INSIDE IR35 - £500 to £550 per day.
Job Description Goals
We are looking for a data scientist with strong coding skills who would help to improve the existing statistical method of trade data allocation for complex UK companies. The person would need to quickly develop a full understand of the existing methods, assumptions, and underlying statistical principles. As part of this work, the person will have to use some modules of an existing statistical production pipeline and create a separate analytical environment for code and data. To assess the quality of different flavours of the method, they would need to modify the existing code, to run it multiple times, and top use advanced analytics to understand the significance of method changes, and to provide recommendations on the best method, depending on the end user requirements.
The person should have previous experience in managing big data and cloud storage. They should demonstrate the ability to write efficient analytic programs in Python and SQL scripts, understanding functional and object-oriented coding and code sharing within a team. The essential part of the work is statistical analysis of big, multi-dimensional datasets of economic data, ranking and selecting the most significant statistical features, and presenting their findings for audiences with mixed technical background.
The person will work in close co-operation with professional software engineers, method specifiers and experts in National Accounts and Business Register and should be able to communicate with them efficiently.
TYPICAL ROLE RESPONSIBILITIES
Skills and knowledge
* Python, proficient user. Libraries: pandas, numpy, matplotlib. We need a person who can write their own programs with confidence, observe the best coding practicing for style, structure, and efficiency.
* Spark: PySpark, dataframes, aggregation, window functions, i/o to HDFS; Hive SQL. We need a person who has experience in writing analytic scripts in Spark, preferably PySpark, and who understands the principles of data storage and management in HDFS.
* The person should be experienced in writing programs using functions and methods, structuring their code into modules, and utilise previously built modules.
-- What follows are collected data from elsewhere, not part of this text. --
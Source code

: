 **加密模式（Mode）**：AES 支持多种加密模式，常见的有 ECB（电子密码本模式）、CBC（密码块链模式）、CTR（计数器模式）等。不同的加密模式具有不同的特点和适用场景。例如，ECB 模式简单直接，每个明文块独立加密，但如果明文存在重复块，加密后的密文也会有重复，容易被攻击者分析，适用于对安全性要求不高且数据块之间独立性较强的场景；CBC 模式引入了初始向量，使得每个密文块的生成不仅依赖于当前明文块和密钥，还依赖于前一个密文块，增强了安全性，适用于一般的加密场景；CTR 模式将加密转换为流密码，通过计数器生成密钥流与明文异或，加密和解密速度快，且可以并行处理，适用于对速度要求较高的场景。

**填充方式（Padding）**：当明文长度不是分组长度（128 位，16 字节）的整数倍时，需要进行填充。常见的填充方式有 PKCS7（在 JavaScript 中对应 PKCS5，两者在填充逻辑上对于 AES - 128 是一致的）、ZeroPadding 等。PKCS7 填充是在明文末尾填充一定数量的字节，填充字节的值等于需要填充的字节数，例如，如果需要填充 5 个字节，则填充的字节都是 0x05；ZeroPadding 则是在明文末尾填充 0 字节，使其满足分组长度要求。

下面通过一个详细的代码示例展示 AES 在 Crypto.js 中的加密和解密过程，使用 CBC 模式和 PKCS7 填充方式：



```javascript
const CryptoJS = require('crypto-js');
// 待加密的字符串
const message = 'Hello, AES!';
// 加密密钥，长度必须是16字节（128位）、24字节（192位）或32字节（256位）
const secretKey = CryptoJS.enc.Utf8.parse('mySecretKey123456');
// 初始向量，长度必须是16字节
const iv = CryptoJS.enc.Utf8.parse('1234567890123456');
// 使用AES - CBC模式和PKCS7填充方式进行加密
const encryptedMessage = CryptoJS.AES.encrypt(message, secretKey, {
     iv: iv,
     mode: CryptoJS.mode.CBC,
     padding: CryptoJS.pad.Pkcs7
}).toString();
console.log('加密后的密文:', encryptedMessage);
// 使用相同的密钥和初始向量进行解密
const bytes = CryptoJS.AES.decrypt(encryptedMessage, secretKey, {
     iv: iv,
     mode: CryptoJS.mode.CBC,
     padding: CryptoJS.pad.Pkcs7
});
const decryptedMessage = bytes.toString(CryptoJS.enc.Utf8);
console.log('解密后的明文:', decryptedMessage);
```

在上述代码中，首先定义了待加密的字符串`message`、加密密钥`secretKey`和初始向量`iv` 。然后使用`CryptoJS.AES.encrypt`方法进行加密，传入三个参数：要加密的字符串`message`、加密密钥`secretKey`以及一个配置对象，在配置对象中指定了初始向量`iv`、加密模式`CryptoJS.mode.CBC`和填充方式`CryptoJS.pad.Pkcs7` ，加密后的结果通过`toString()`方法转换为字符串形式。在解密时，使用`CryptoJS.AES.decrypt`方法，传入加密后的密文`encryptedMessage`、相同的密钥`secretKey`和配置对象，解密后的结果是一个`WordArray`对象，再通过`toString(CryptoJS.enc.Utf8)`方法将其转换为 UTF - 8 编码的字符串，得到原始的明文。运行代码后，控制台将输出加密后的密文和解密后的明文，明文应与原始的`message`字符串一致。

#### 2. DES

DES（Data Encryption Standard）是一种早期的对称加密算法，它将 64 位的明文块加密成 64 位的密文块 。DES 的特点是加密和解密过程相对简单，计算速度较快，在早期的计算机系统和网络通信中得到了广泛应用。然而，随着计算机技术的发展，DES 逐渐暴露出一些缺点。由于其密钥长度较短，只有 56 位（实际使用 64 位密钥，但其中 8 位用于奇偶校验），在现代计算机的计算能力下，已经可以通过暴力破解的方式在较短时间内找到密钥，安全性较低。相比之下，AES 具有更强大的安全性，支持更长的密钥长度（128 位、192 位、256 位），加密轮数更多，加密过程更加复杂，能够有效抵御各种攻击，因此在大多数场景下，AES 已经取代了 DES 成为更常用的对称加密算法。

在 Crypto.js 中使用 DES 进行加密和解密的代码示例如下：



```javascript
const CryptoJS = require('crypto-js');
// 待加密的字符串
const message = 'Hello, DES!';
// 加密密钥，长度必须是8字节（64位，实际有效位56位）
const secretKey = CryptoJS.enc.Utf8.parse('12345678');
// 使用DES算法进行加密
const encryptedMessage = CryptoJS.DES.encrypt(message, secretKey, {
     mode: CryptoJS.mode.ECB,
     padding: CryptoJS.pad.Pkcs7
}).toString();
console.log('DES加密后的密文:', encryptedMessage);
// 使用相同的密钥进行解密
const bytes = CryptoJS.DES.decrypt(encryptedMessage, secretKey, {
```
* The person would have to demonstrate good skills in commenting and annotating their scripts.
* They should demonstrate the ability to test their code at various levels, awareness of automated unit-testing and continuous integration, and ability to produce synthetic test data.
* The analytical work will be a spin-off of a large production pipeline, so the candidate has to demonstrate previous experience in using such systems, or, ideally, developing elements of them.
* As part of the analytics, the candidate should demonstrate the grasp of principle for multiple versions of data outputs for comparison and selection
* The candidate must show that they have experience in managing data versions, efficient logging and record-keeping.
* The key responsibility of the candidate is to find the most significant features of the alternative datasets, so that an informed decision can be made. They should be able to apply filtering, ranking, outlier detection and calculation of confidence intervals
* We expect the candidate to have previous experience in creating statistical summaries of big data, using contemporary visualisation techniques, and strong fundamental background in descriptive statistics.
* They should demonstrate previous experience in "drilling down" some selected data outputs and following the entire process of data transformation from the raw files to the outputs.
* A desirable, but non-essential skill is previous experience in mathematical dimensionality reduction methods.
* We need the candidate to have experience of working with multi-level hierarchical data trees, and performing grouping and aggregations at various levels of such classifications.
* The candidate needs to know the principles of de-aggregation down the using weights.
* The candidate should know how to estimate the accuracy of their finding, by calculating standard errors and confidence intervals.
* The successful candidate should be aware of basic economic concepts: turnover, trade value, employment count, productivity.
* It is desirable, although not essential, to have previous knowledge of standard classifications of products and industry types.
* It is desirable to be aware of the Supply Use balancing as part of National Accounts
* It would be an advantage if the candidate worked with any business register, and understands the structure of complex businesses.